LLM credentials (for audit / audit-batch commands)

cp .env.example .env
# Edit .env with your API key, base URL, and model

Or pass them as flags / environment variables (see Configuration). The check, replay, and policies commands do not require an LLM.

Quick Start

# Audit a single trace
uv run troy audit traces/agent_run.json examples/policy.json

# Batch audit every trace in a directory
uv run troy audit-batch traces/ examples/policy.json

# Replay a previous audit interactively
uv run troy replay logs/2026-02-15/trace3/audit.json

# Replay with a different policy (no LLM calls, instant)
uv run troy replay logs/2026-02-15/trace3/audit.json --policy examples/policy.json

# Dump replay to stdout for piping / CI
uv run troy replay logs/2026-02-15/trace3/audit.json --policy examples/policy.json --no-interactive

Commands

audit — Single trace audit

Runs the full pipeline: graph building, LLM explanation, policy evaluation, scoring, and reporting.

uv run troy audit <trace_file> <policy_file> [OPTIONS]
Option Env var Default Description
--output, -o logs/{date}/report.md Markdown report output path
--json-output, -j logs/{date}/audit.json JSON report output path
--model, -m TROY_MODEL gpt-4o-mini LLM model name
--base-url OPENAI_BASE_URL API base URL
--api-key OPENAI_API_KEY API key

Output files:

logs/{date}/
├── report.md              # Markdown audit report
├── audit.json             # Full audit result (replayable)
└── llm_responses/         # Raw LLM responses for audit trail
    ├── step_s1.txt
    ├── step_s2.txt
    └── trace_summary.txt

audit-batch — Batch audit

Audits all .json trace files in a directory concurrently (up to 5 in parallel).

uv run troy audit-batch <trace_dir> <policy_file> [OPTIONS]

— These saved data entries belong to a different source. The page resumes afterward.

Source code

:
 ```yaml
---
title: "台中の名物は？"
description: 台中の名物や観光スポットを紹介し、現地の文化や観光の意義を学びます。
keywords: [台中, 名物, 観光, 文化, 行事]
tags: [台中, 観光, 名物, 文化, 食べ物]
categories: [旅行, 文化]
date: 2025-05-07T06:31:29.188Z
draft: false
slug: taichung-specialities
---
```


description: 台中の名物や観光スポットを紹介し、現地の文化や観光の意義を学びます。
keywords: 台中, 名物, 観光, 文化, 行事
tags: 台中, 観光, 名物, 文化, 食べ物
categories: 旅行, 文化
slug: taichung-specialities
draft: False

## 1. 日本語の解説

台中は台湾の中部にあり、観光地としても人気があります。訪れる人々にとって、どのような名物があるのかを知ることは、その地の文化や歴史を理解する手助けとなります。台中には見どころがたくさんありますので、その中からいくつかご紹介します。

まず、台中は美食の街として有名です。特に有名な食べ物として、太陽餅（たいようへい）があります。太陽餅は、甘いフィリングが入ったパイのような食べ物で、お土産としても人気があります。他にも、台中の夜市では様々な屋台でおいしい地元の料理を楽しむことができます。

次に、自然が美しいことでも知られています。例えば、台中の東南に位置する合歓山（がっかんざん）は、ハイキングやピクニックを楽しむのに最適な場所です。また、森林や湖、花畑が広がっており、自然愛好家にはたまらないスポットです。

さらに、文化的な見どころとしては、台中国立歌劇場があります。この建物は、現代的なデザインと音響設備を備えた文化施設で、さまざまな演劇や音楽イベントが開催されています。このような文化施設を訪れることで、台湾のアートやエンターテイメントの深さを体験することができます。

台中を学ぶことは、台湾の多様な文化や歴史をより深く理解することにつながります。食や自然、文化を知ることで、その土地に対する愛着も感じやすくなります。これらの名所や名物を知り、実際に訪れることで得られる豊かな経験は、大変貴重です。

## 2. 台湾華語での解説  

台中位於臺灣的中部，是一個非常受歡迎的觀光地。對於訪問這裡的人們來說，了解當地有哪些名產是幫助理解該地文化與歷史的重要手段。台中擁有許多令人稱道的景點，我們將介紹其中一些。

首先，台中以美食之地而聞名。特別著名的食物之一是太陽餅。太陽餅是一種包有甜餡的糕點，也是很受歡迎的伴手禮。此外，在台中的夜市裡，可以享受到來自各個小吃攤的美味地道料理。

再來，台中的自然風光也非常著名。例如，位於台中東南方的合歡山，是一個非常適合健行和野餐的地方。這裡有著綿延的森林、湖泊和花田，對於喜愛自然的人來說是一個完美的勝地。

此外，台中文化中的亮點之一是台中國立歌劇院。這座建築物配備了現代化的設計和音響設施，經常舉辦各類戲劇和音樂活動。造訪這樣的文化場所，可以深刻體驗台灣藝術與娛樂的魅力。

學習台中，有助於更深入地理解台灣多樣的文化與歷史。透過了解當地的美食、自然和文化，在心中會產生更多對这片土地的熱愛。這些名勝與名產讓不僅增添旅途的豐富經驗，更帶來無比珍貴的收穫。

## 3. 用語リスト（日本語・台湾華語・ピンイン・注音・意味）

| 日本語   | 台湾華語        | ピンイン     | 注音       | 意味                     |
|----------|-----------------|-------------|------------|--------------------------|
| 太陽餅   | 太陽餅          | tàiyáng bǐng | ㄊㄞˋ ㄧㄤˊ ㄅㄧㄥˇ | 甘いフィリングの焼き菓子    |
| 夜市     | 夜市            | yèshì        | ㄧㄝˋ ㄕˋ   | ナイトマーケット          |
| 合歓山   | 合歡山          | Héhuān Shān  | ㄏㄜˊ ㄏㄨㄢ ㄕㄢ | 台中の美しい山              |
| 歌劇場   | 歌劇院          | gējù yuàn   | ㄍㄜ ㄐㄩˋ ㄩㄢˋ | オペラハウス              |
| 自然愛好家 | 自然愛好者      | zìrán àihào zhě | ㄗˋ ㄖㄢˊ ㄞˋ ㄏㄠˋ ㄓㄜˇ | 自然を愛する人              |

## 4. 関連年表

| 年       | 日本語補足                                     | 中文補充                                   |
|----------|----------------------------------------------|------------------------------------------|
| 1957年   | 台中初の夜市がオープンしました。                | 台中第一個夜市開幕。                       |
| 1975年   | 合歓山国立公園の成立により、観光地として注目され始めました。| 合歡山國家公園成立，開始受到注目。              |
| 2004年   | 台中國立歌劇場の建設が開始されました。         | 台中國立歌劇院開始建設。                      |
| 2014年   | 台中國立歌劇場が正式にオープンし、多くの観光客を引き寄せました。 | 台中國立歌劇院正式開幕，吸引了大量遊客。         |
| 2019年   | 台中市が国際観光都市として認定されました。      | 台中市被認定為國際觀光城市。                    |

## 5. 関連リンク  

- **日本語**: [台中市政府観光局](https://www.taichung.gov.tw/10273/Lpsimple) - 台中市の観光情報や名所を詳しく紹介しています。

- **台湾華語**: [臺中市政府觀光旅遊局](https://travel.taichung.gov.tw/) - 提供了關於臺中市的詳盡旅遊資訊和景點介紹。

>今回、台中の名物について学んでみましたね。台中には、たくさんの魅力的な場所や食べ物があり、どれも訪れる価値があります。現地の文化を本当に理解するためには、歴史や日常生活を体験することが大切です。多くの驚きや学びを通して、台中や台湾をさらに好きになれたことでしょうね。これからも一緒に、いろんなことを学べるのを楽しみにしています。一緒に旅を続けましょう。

Same options as audit (model, base-url, api-key). Generates per-trace reports plus a batch summary:

logs/{date}/
├── summary.md             # Table of all traces with violation counts
├── batch.json             # Full batch result
├── trace1/
│   ├── report.md
│   └── audit.json
└── trace2/
    ├── report.md
    └── audit.json

replay — Interactive audit replay

Replays a previously-generated audit.json in the terminal. No LLM calls needed.

uv run troy replay <audit_file> [OPTIONS]
Option Description
--policy <file> Re-evaluate with a different policy file (pure computation, instant)
--no-interactive Dump full replay to stdout instead of interactive mode

Interactive controls:

Key Action
/ n Next step
/ p Previous step
d Step detail view
s Trace summary view
v Violations view
j / k Jump to next / previous violation
q Quit

check — Single action policy check

Evaluate one action against a policy. No LLM needed. Returns JSON. Exit code 0 if allowed, 2 if blocked.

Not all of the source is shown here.